Janel Martinez is a multimedia journalist. Martinez currently serves as Content Producer at NewME, a customizable support platform that transforms cool ideas into great businesses. She previously served as Technology Editor at Black Enterprise, the premier business, investing, and wealth-building resource for African Americans, where she oversaw the editorial strategy for technology across the company’s platforms. Her work and insights have appeared on various media sites including TheGrio, Madame Noire and The Root, as well as Arise News and NPR’s Latino USA.
The Honduran-American added entrepreneur to her title, launching AintILatina.com, an online destination celebrating diversity among Latinas. Founded to fill a void in the representation of Afro-Latinas in both mainstream as well as Spanish-language media, AintILatina.com offers profiles of Afro-Latinas across the globe, celebrity news, career advice, lifestyle coverage and exclusive interviews with today’s hottest celebs.

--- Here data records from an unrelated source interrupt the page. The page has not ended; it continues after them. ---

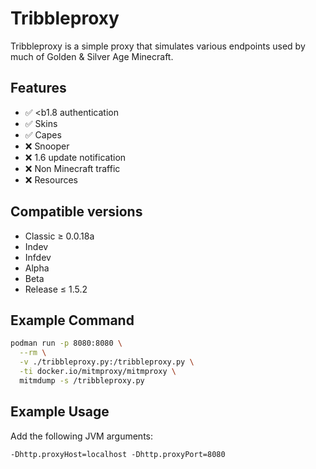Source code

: # Tribbleproxy

Tribbleproxy is a simple proxy that simulates various endpoints used by much of Golden & Silver Age Minecraft.

## Features

- :white_check_mark: <b1.8 authentication
- :white_check_mark: Skins
- :white_check_mark: Capes
- :x: Snooper
- :x: 1.6 update notification
- :x: Non Minecraft traffic
- :x: Resources

## Compatible versions

- Classic &#8805; 0.0.18a
- Indev
- Infdev
- Alpha
- Beta
- Release &#8804; 1.5.2

## Example Command

```bash
podman run -p 8080:8080 \
  --rm \
  -v ./tribbleproxy.py:/tribbleproxy.py \
  -ti docker.io/mitmproxy/mitmproxy \
  mitmdump -s /tribbleproxy.py
```

## Example Usage

Add the following JVM arguments:

```
-Dhttp.proxyHost=localhost -Dhttp.proxyPort=8080
```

One thought on “Somos: Afro-Latino”
There doubt in my mind that we are in an identity crisis within the Latino Community. The racial issue between Black and Latino as well as the Afro-Latino identity runs deep, and yet the Afro-Latino experience remains largely invisible in mainstream media. I applaud you for this venue and I am hoping that I am not the only one providing feedback here. We need to highlight what makes being Afro-Latino beautiful, Challenging and Unique so the newer generation focus on what is important…Self-Steem. Here in America, we need to bring down these invisible walls and eliminate the negative stigma associated with Afro-Latinos. We are the one that can make a difference. http://www.huffingtonpost.com/2012/10/14/afro-latinos-american-culture_n_1963162.html Just remember “There were 11.2 million Africans who came to the New World in the slave trade and of that 11.2 million, only 450,000 came to the United States,” Gates, Jr told Latina.com.
There are some stories that we need to bring to this discussion – An example of a Strugles, Success, Challenge and Uniqueness… ” 1960s Cuban singer and exile Guadalupe “La Lupe” Victoria Yolí Raymond.She was this incredible force of nature, dynamic, brilliant singer. She was kicked out of her country, out of Cuba, by Castro because he considered her to be as decadent as America. She represented freedom, unbridled passion, and all those things that he actually didn’t want to be what represented Cuba. And so she had to flee. She came to New York and became famous singing with Tito Puente [and] “Mongo” Santamaría. She became the Queen of Latin Soul and the first woman to sing in Carnegie Hall. [The movie is] really a sort of rags to riches to rags tale of redemption, about an extraordinary woman….Somehow, this woman who was just so uniquely herself and so powerful, scared people. “http://www.huffingtonpost.com/2012/09/26/lauren-velez-la-lupe-movie_n_1895532.html
Hopefully, we receive dozens of responses and compile a list of our favorites ones so we can learn from their experiences moving forward.